Orale Antikoagulation (in Deutschland oft Marcumar; als Indikation häufig Thrombose, Thromboembolien) war mit einer schweren menstrualen Blutung und Veränderungen oder Absetzen von Kontrazeptiva assoziiert.

Sexuell aktive Frauen, die orale Antikoagulation bedürfen, sollten über die möglichen Verhütungsmethoden informiert werden:  Mechanische Verhütung, Sterilisation und Progestin-basierte Kontrazeption sind mögliche Verhütungsmethoden für diese Patientengruppe.

Zum Beispiel könnte Depot-Medroxyprogesteronacetat eine mögliche Option sein. Medroxyprogesteronacetat ist als Dreimonatsspritze (Depo-Provera®, Depo-Clinovir®) in der Schweiz auf dem Markt. Eine weitere Option ist die Langzeitverhütung mit dem levonorgestrel-freisetzendes Intrauterinsystem (LNG-IUS: Hormonspirale Mirena® von Bayer) .

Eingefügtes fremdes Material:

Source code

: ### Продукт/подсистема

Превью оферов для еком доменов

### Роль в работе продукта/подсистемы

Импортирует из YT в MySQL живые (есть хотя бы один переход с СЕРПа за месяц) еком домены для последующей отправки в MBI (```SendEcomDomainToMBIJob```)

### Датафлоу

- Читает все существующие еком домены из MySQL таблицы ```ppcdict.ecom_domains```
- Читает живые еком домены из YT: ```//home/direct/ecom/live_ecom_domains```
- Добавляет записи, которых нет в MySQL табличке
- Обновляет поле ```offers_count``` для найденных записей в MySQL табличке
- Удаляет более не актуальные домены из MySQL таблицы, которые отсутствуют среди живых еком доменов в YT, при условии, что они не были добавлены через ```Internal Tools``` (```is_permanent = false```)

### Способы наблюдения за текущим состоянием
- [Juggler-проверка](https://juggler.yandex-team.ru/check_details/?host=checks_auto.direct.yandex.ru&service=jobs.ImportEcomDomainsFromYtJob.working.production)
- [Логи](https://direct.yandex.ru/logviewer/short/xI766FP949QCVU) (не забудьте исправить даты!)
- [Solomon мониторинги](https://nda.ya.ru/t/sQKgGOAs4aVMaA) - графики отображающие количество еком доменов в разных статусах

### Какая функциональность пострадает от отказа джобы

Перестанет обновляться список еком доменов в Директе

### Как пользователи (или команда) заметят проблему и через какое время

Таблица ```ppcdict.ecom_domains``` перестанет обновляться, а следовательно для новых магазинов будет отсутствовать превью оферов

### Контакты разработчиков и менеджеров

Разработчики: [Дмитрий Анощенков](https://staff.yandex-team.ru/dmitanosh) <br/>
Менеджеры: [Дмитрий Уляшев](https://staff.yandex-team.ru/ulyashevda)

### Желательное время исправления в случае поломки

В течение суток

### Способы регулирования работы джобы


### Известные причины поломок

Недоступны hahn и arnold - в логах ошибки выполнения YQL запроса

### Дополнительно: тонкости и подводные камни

Ausführlichere Daten der aktuellen Studie (1): 

Menstruationsprobleme und Kontrazeption bei gebärfähigen Frauen unter oraler Antikoagulationstherapie.

HINTERGRUND:

Orale Antikoagulantien sind mit erhöhter Blutungsneigung assoziiert. In der Studie sollten Änderungen in der Menstruationsblutung bei Frauen unter Antikoagulationstherapie untersucht werden.

STUDIENDESIGN:

Am Royal Free Hospital in London wurden Frauen mit oraler Antikoagulationstherapie mündlich und mittels Fragebogen zu Unterschieden in ihrem Menstruationszyklus vor und nach Beginn der Antikoagulationstherapie befragt. Zusätzlich sollten sie während ihrer darauf folgenden Menstruationsblutung einen Erhebungsbogen mit graphischer Darstellung der Blutungsstärke ausfüllen.

ERGEBNISSE:

53 Frauen zwischen 20 und 50 Jahren nahmen an der Studie teil; 47 Frauen füllten den Erhebungsbogen aus. Die mittlere Dauer der Menstruationsblutung lag vor Beginn der Antikoagulationstherapie bei 5 Tagen und erhöhte sich mit Therapiebeginn auf 7 Tage. 31 von 47 Frauen (66%) mit ausgefülltem Erhebungsbogen zeigten einen Score >100. Die Anzahl von Frauen mit starken Blutungen oder Koagelbildung während der Menstruation, Zwischenblutungen oder postcoitalen Blutungen stieg ebenfalls an. Insgesamt 29 Frauen (54,7%) änderten während der Antikoagulationstherapie die Verhütungsmethode. 17 Frauen ohne Schwangerschaftswunsch setzten keine Verhütungsmittel ein, einschließlich 10 Frauen mit hormoneller Kontrazeption vor Beginn der Antikoagulationstherapie.

SCHLUSSFOLGERUNG:

Bei Frauen im gebärfähigen Alter treten während einer Antikoagulationstherapie verstärkte und verlängerte Menstruationsblutungen auf. Gebärfähige Frauen unter  Antikoagulationstherapie sollten in Bezug auf Menstruationsstörungen überwacht werden, um eine zügige und angemessene Behandlung zu gewährleisten. Eine Beratung über die passende Kontrazeption sollte ebenfalls Teil der medizinischen Versorgung sein. Mechanische Verhütung, Sterilisation und Progestin-basierte Kontrazeption sind mögliche Verhütungsmethoden für diese Patientengruppe.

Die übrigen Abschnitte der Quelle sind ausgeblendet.